Creo que las farolas esféricas de Conde de Peñalver iluminan a medias la calle de doble dirección. Llevó medias negras y zapatillas rojas (sí, yo también tengo unas zapatillas rojas), ando a paso ligero, estimulada por la música del mp3. Entre el Mareas y mi casa escucho a Los Piratas, Brian Adams y El Efecto Mariposa. Vuelvo de una velada encendida con Naoko, ¿p? y Vitu, en la que hemos discutido de trabajo y hemos hablado del blog. Naoko me ha dicho una verdad: que debería escribir menos aquí y centrarme más en el cuento; terminar el libro.

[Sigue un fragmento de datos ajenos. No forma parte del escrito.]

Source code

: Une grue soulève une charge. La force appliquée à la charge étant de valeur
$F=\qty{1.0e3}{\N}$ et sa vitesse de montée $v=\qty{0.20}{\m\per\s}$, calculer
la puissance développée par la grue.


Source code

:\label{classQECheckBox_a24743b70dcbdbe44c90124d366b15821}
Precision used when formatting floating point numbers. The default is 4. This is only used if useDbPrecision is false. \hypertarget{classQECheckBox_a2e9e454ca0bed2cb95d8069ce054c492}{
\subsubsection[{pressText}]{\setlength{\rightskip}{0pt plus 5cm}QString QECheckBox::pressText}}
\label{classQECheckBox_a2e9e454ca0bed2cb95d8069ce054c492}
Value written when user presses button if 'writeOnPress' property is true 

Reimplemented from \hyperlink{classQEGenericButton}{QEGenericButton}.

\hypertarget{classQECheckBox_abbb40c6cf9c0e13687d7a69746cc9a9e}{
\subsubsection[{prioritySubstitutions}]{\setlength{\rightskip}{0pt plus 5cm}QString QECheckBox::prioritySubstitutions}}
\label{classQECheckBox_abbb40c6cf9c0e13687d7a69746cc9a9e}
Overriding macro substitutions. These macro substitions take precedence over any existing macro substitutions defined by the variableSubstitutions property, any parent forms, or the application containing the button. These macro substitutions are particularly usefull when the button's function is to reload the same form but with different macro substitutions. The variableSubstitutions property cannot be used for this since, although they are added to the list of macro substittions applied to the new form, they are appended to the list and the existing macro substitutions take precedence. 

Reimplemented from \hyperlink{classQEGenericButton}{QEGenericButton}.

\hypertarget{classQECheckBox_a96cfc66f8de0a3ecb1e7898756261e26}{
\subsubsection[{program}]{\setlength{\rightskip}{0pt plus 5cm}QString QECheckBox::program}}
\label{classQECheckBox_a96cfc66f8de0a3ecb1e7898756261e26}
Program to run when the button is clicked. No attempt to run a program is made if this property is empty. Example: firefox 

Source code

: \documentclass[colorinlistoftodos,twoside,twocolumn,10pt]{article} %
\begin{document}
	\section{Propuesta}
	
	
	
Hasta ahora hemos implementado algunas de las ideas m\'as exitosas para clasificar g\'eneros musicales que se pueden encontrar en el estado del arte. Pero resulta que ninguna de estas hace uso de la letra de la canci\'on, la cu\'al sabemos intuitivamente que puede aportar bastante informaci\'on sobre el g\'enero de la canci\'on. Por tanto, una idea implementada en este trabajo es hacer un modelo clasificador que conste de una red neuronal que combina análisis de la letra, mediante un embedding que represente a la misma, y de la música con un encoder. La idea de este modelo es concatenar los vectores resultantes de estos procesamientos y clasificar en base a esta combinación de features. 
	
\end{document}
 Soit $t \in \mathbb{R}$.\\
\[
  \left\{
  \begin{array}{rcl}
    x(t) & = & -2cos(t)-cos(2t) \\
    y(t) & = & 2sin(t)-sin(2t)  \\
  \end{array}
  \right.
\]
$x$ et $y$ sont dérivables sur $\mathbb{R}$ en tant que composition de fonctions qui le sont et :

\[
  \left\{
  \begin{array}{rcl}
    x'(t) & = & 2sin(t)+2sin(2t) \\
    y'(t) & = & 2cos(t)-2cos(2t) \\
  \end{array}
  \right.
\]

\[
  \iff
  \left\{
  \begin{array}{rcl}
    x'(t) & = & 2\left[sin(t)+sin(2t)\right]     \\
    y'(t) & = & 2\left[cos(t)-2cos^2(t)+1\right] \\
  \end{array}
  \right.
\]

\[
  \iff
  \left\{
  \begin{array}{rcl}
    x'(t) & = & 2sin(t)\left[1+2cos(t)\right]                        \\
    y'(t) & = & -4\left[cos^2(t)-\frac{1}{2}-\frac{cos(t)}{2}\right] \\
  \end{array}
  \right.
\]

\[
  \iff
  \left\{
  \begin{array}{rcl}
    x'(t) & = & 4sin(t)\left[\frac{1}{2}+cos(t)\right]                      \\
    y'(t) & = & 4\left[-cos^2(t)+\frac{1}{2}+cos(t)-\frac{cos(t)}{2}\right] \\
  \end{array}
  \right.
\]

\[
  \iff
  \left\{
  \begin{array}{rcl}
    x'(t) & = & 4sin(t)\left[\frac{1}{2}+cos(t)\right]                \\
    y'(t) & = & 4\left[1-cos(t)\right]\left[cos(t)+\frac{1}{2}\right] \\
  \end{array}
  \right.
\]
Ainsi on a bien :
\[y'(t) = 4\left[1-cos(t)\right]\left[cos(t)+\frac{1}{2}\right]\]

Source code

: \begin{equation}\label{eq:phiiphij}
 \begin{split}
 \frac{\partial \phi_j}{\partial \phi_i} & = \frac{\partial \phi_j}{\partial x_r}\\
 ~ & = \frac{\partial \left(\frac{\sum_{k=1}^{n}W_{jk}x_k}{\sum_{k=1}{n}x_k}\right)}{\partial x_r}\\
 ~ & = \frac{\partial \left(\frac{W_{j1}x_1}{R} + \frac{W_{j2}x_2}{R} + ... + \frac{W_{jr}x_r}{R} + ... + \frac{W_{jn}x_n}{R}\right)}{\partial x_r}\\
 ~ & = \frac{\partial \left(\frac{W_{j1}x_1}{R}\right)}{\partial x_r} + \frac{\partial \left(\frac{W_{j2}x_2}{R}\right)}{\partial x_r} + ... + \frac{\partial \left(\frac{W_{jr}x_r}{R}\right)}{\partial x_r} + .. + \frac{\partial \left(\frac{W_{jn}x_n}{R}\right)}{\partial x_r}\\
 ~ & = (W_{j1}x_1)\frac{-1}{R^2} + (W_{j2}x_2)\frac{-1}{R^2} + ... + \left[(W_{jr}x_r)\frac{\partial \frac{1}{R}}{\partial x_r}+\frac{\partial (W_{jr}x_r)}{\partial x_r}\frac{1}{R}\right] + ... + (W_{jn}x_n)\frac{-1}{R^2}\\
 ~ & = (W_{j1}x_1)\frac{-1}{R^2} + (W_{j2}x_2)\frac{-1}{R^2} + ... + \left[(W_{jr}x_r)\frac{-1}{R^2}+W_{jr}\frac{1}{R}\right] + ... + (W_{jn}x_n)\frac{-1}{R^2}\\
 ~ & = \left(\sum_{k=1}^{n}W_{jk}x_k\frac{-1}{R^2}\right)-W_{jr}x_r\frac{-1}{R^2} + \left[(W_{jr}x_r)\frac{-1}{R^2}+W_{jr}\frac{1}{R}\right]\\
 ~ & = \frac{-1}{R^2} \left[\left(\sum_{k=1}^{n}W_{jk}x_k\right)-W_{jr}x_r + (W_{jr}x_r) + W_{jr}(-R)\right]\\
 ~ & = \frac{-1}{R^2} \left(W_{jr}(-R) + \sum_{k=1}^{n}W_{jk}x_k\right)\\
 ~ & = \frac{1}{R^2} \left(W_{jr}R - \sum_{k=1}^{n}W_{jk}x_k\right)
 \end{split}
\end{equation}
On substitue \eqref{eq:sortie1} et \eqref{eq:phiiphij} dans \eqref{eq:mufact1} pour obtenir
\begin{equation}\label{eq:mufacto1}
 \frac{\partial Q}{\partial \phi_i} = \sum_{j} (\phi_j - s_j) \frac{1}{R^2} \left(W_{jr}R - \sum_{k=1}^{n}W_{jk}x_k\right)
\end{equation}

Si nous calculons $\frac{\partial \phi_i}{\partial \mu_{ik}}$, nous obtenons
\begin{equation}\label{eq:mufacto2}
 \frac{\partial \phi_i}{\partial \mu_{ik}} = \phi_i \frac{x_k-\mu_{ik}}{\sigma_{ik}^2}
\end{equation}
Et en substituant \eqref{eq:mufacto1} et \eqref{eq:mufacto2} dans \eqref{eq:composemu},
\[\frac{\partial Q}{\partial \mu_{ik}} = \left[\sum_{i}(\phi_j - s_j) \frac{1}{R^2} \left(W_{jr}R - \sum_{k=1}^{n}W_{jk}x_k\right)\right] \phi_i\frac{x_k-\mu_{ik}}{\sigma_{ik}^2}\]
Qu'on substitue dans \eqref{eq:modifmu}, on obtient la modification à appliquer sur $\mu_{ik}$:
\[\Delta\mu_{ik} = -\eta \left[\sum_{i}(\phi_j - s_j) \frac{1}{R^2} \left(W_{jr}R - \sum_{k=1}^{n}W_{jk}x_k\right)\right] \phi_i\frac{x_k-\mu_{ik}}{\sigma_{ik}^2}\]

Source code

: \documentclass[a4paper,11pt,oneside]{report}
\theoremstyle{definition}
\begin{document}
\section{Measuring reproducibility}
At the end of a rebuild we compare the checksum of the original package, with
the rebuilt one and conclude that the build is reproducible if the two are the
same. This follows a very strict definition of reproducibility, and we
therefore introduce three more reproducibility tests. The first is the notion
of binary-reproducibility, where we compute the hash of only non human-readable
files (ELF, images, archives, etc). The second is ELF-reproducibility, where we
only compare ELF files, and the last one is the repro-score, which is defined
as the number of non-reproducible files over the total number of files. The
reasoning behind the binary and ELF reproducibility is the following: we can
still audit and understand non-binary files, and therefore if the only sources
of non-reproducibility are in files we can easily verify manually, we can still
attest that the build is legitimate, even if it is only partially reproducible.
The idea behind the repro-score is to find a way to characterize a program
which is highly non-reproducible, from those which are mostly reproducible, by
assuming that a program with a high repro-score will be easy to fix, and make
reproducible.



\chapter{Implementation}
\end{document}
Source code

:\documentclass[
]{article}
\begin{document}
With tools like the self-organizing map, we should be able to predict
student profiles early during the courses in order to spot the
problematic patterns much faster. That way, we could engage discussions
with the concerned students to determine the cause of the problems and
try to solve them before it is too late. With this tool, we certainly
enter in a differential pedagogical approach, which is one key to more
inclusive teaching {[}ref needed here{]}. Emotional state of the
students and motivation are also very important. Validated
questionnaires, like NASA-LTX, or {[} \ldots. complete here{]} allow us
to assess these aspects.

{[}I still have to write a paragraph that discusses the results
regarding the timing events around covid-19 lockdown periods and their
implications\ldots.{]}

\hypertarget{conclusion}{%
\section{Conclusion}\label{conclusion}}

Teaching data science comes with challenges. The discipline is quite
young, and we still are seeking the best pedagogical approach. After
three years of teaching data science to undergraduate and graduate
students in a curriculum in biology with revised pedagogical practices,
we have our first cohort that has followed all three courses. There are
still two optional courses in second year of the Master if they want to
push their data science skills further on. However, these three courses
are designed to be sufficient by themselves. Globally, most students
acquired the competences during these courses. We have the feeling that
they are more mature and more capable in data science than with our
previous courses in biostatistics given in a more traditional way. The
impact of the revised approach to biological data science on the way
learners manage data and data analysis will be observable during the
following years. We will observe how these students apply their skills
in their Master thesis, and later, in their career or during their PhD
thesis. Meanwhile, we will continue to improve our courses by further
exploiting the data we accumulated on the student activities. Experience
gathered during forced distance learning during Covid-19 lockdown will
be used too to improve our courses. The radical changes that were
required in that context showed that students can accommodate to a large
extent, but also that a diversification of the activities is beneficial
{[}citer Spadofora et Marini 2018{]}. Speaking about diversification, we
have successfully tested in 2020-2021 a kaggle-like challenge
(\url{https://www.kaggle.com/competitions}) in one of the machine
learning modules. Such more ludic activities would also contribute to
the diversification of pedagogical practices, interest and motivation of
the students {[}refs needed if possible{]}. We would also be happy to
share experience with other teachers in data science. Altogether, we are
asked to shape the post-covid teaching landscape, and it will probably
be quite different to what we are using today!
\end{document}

Si no fuera por el miedo y el azar, el condicional no existiría... si no fuera por el miedo y el azar, no existirían ni esta ni la frase anterior. Una palabra pronunciada en voz alta, sólo una, podría cambiar mañana el curso de nuestras vidas o, para nuestra sorpresa, no producir efecto alguno. Seguro que se os ocurren muchas palabras que querriais decir, pero no las diremos. Supongo que el inclinarse por la renuncia y guardar silencio implica cobardía. Eso concluyo en los minutos que pierdo en Ópera, Sol, Sevilla, Banco de España, Retiro y Príncipe de Vergara; Que existe una historia paralela en la que nada se queda en el tintero. Todos soñamos con ella mientras nos acomodamos en nuestro asiento buscando una postura mejor.

Me gustaría ser más valiente

Ranking

Aviso previo a la lectura de este post: La crueldad es una cualidad intrínseca de todo ser humano (creo), muchas veces lo que opinamos en voz alta no lo sentimos de verdad y expresa realmente todo lo contrario de lo que, de forma explícita, quiere decir (ejemplo claro: "¡Ay mi niño! ¡Me lo comería!". No, no te lo comerías), así que no seais demasiado duros conmigo a la hora de juzgar el contenido de las conversaciones que mantengo durante mi tiempo libre... o sedlo... después de todo, crueles al fin.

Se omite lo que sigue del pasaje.